====== Extracted records

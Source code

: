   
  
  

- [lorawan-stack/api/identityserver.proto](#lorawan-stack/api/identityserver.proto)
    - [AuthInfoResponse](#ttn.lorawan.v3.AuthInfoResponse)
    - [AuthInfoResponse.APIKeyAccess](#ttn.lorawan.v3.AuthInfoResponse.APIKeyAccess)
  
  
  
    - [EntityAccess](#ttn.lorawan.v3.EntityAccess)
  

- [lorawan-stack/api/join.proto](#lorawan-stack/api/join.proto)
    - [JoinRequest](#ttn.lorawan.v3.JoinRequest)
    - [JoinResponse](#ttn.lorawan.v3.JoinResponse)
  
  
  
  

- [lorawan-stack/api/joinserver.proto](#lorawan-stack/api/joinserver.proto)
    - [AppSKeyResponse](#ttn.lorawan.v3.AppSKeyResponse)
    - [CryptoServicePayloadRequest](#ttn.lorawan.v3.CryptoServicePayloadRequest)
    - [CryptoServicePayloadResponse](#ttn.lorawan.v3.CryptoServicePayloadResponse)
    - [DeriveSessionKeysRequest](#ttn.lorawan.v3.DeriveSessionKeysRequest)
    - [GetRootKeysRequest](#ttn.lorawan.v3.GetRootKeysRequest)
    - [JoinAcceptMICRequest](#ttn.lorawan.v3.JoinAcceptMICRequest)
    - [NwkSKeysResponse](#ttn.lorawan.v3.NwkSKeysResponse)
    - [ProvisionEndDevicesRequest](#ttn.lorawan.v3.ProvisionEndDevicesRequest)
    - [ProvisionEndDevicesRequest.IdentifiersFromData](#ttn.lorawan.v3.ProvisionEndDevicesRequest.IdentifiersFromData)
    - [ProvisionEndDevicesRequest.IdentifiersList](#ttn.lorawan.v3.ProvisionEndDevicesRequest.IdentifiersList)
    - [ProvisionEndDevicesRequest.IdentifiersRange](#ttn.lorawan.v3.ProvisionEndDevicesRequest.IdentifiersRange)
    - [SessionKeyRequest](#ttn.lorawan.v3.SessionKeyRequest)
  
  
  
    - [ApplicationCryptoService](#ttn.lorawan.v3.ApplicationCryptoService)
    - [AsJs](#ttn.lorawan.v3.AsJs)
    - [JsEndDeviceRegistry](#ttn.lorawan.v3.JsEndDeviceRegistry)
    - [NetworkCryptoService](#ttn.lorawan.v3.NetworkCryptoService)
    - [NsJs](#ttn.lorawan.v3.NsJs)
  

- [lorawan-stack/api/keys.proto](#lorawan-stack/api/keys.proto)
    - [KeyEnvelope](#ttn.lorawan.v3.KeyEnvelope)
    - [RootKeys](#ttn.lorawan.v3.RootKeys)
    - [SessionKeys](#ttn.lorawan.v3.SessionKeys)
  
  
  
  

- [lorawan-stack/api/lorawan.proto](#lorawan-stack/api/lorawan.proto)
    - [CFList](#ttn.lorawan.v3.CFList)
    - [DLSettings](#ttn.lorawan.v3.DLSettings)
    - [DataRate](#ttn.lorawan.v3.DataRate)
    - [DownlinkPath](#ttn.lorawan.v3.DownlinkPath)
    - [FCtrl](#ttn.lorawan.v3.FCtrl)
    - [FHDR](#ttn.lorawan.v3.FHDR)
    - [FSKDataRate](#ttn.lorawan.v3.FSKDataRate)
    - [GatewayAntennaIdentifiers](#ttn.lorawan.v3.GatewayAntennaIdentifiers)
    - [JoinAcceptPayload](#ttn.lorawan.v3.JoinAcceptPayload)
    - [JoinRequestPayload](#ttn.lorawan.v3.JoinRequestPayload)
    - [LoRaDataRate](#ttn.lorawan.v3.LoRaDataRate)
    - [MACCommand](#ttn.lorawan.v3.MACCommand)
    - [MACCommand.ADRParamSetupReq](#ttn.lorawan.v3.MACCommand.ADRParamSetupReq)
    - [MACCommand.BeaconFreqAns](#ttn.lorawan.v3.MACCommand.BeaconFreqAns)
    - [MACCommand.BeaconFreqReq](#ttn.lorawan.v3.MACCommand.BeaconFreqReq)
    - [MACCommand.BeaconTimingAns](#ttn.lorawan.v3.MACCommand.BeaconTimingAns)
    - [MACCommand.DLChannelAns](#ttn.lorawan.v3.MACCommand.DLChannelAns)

============

Directions: All entries must be repeated exactly.

Written response:
Source code

:   
  
  

- [lorawan-stack/api/identityserver.proto](#lorawan-stack/api/identityserver.proto)
    - [AuthInfoResponse](#ttn.lorawan.v3.AuthInfoResponse)
    - [AuthInfoResponse.APIKeyAccess](#ttn.lorawan.v3.AuthInfoResponse.APIKeyAccess)
  
  
  
    - [EntityAccess](#ttn.lorawan.v3.EntityAccess)
  

- [lorawan-stack/api/join.proto](#lorawan-stack/api/join.proto)
    - [JoinRequest](#ttn.lorawan.v3.JoinRequest)
    - [JoinResponse](#ttn.lorawan.v3.JoinResponse)
  
  
  
  

- [lorawan-stack/api/joinserver.proto](#lorawan-stack/api/joinserver.proto)
    - [AppSKeyResponse](#ttn.lorawan.v3.AppSKeyResponse)
    - [CryptoServicePayloadRequest](#ttn.lorawan.v3.CryptoServicePayloadRequest)
    - [CryptoServicePayloadResponse](#ttn.lorawan.v3.CryptoServicePayloadResponse)
    - [DeriveSessionKeysRequest](#ttn.lorawan.v3.DeriveSessionKeysRequest)
    - [GetRootKeysRequest](#ttn.lorawan.v3.GetRootKeysRequest)
    - [JoinAcceptMICRequest](#ttn.lorawan.v3.JoinAcceptMICRequest)
    - [NwkSKeysResponse](#ttn.lorawan.v3.NwkSKeysResponse)
    - [ProvisionEndDevicesRequest](#ttn.lorawan.v3.ProvisionEndDevicesRequest)
    - [ProvisionEndDevicesRequest.IdentifiersFromData](#ttn.lorawan.v3.ProvisionEndDevicesRequest.IdentifiersFromData)
    - [ProvisionEndDevicesRequest.IdentifiersList](#ttn.lorawan.v3.ProvisionEndDevicesRequest.IdentifiersList)
    - [ProvisionEndDevicesRequest.IdentifiersRange](#ttn.lorawan.v3.ProvisionEndDevicesRequest.IdentifiersRange)
    - [SessionKeyRequest](#ttn.lorawan.v3.SessionKeyRequest)
  
  
  
    - [ApplicationCryptoService](#ttn.lorawan.v3.ApplicationCryptoService)
    - [AsJs](#ttn.lorawan.v3.AsJs)
    - [JsEndDeviceRegistry](#ttn.lorawan.v3.JsEndDeviceRegistry)
    - [NetworkCryptoService](#ttn.lorawan.v3.NetworkCryptoService)
    - [NsJs](#ttn.lorawan.v3.NsJs)
  

- [lorawan-stack/api/keys.proto](#lorawan-stack/api/keys.proto)
    - [KeyEnvelope](#ttn.lorawan.v3.KeyEnvelope)
    - [RootKeys](#ttn.lorawan.v3.RootKeys)
    - [SessionKeys](#ttn.lorawan.v3.SessionKeys)
  
  
  
  

- [lorawan-stack/api/lorawan.proto](#lorawan-stack/api/lorawan.proto)
    - [CFList](#ttn.lorawan.v3.CFList)
    - [DLSettings](#ttn.lorawan.v3.DLSettings)
    - [DataRate](#ttn.lorawan.v3.DataRate)
    - [DownlinkPath](#ttn.lorawan.v3.DownlinkPath)
    - [FCtrl](#ttn.lorawan.v3.FCtrl)
    - [FHDR](#ttn.lorawan.v3.FHDR)
    - [FSKDataRate](#ttn.lorawan.v3.FSKDataRate)
    - [GatewayAntennaIdentifiers](#ttn.lorawan.v3.GatewayAntennaIdentifiers)
    - [JoinAcceptPayload](#ttn.lorawan.v3.JoinAcceptPayload)
    - [JoinRequestPayload](#ttn.lorawan.v3.JoinRequestPayload)
    - [LoRaDataRate](#ttn.lorawan.v3.LoRaDataRate)
    - [MACCommand](#ttn.lorawan.v3.MACCommand)
    - [MACCommand.ADRParamSetupReq](#ttn.lorawan.v3.MACCommand.ADRParamSetupReq)
    - [MACCommand.BeaconFreqAns](#ttn.lorawan.v3.MACCommand.BeaconFreqAns)
    - [MACCommand.BeaconFreqReq](#ttn.lorawan.v3.MACCommand.BeaconFreqReq)
    - [MACCommand.BeaconTimingAns](#ttn.lorawan.v3.MACCommand.BeaconTimingAns)
    - [MACCommand.DLChannelAns](#ttn.lorawan.v3.MACCommand.DLChannelAns)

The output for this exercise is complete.